When a biopsy is performed, the pathologist looks for characteristic features to confirm regression. A defining feature is fibrosis, the formation of dense, scar-like connective tissue where the melanoma cells once resided. This is accompanied by a dense dermal lymphocytic infiltrate—a large accumulation of immune cells, primarily lymphocytes, actively attacking the tumor site. Pathologists also observe melanophages, specialized immune cells that have engulfed the melanin pigment released by the destroyed melanoma cells.
The distinction between partial and complete regression is crucial for accurate diagnosis. In partial regression, areas of active melanoma are still present alongside the regressed tissue, allowing for clear diagnosis and measurement of the tumor’s depth. Complete regression is far less common, occurring when the entire primary tumor is replaced by these features, leaving only the characteristic scar and immune remnants. In these rare cases, a definitive diagnosis of melanoma may only be made retrospectively if the disease is found to have spread to the lymph nodes or distant organs.
Biological Mechanisms Driving Regression
The disappearance of melanoma cells is driven by a coordinated and vigorous response from the body’s own defense system. The primary force behind regression is the host immune response, which recognizes the melanoma cells as foreign and attempts to eliminate them. This process is initiated when specialized antigen-presenting cells capture tumor fragments and present them to immune cells in the lymph nodes.
This activation leads to the mobilization of cytotoxic T-lymphocytes, often referred to as killer T-cells, which are the main cellular effectors of regression. These T-cells migrate to the tumor site where they directly engage with and destroy the melanoma cells. The presence of a dense lymphocytic infiltrate seen in the pathology slides is direct evidence of this active, cell-mediated immune attack.

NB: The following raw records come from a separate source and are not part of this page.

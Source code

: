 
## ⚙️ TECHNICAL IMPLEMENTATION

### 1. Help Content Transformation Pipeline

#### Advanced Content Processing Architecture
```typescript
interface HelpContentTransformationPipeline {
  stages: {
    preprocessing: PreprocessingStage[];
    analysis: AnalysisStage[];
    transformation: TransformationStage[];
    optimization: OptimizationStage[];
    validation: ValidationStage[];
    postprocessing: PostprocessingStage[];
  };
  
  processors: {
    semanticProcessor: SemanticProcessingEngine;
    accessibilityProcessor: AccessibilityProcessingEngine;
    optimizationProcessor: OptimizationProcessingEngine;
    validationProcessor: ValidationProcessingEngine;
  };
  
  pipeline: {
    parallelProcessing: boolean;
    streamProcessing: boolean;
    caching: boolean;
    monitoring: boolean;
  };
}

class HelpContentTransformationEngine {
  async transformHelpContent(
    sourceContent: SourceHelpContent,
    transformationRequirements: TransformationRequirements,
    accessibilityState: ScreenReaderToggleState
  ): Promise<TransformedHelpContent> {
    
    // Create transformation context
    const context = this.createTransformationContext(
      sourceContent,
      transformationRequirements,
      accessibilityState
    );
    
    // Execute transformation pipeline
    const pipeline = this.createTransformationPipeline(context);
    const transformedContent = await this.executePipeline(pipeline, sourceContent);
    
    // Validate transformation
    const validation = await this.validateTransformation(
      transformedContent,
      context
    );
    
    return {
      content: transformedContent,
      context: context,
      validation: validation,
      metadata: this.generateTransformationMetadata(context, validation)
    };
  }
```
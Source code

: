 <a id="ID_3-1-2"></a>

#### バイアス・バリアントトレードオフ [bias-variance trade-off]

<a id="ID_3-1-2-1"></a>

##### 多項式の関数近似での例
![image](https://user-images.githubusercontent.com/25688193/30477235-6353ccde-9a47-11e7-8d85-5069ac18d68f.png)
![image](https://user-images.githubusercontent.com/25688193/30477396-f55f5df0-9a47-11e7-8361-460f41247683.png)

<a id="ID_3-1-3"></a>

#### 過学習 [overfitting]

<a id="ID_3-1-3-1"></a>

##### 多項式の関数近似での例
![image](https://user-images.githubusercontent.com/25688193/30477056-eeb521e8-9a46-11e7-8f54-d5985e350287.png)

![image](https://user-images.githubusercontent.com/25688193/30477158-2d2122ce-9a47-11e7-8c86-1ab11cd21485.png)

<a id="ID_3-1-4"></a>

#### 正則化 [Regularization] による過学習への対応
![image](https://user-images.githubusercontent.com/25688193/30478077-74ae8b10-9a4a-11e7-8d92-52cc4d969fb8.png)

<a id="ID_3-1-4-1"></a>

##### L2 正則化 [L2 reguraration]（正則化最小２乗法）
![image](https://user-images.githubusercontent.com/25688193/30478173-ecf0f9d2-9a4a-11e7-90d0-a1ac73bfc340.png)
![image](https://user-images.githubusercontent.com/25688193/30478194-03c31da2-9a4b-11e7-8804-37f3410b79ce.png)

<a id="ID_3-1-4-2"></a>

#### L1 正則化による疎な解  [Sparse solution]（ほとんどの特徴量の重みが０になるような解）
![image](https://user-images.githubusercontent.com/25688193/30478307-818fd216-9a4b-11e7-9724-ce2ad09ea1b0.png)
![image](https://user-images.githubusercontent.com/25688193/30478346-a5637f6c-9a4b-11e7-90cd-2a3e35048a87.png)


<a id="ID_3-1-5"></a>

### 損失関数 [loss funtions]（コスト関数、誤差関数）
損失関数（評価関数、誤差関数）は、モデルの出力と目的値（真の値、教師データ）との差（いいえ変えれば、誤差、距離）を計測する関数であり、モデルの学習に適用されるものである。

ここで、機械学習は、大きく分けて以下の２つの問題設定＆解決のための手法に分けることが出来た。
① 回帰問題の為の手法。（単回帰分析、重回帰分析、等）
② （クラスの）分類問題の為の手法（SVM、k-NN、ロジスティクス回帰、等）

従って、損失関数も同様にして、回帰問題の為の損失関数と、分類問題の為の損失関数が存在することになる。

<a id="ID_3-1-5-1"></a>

The destruction of the tumor is facilitated by a complex network of inflammatory signaling molecules, including cytokines and chemokines. Specific chemokines, such as IP10/CXCL10, are released to attract more immune cells to the area, creating the inflamed environment characteristic of regressing lesions. Furthermore, molecules like Type I interferon induce the production of antiviral proteins, demonstrating an intense inflammatory state directed against the tumor. The final mechanism of cell death is apoptosis, or programmed cell suicide, which is triggered in the melanoma cells once they are targeted by the cytotoxic T-lymphocytes.
Significance for Treatment and Follow-Up
The finding of regression on a pathology report carries significant implications for the patient’s future medical management and surveillance. Historically, the meaning of regression was debated, but the current consensus recognizes that while regression shows the immune system is working, it can complicate the most important aspect of staging.
The primary complication relates to the accurate measurement of the tumor’s Breslow depth, which is the distance from the top of the epidermis to the deepest point of tumor invasion. Since regression involves the destruction of tumor cells, it can obscure the true original depth of the melanoma if the deepest part of the lesion has been eliminated. This underestimation of the Breslow depth is a concern because it is the single most important factor used to determine the stage of the cancer. A misclassified stage could potentially lead to less aggressive treatment or surveillance than the patient requires.
The presence of regression also influences decisions regarding the sentinel lymph node biopsy procedure. This procedure determines if cancer cells have spread to the nearest lymph node. For melanomas that are thin but show evidence of regression, the risk of having cancer cells in the sentinel lymph node remains a consideration, even if the measured depth is small. Therefore, when regression is noted, it prompts increased surveillance or a more cautious approach to staging and follow-up to account for the possibility of an originally deeper tumor.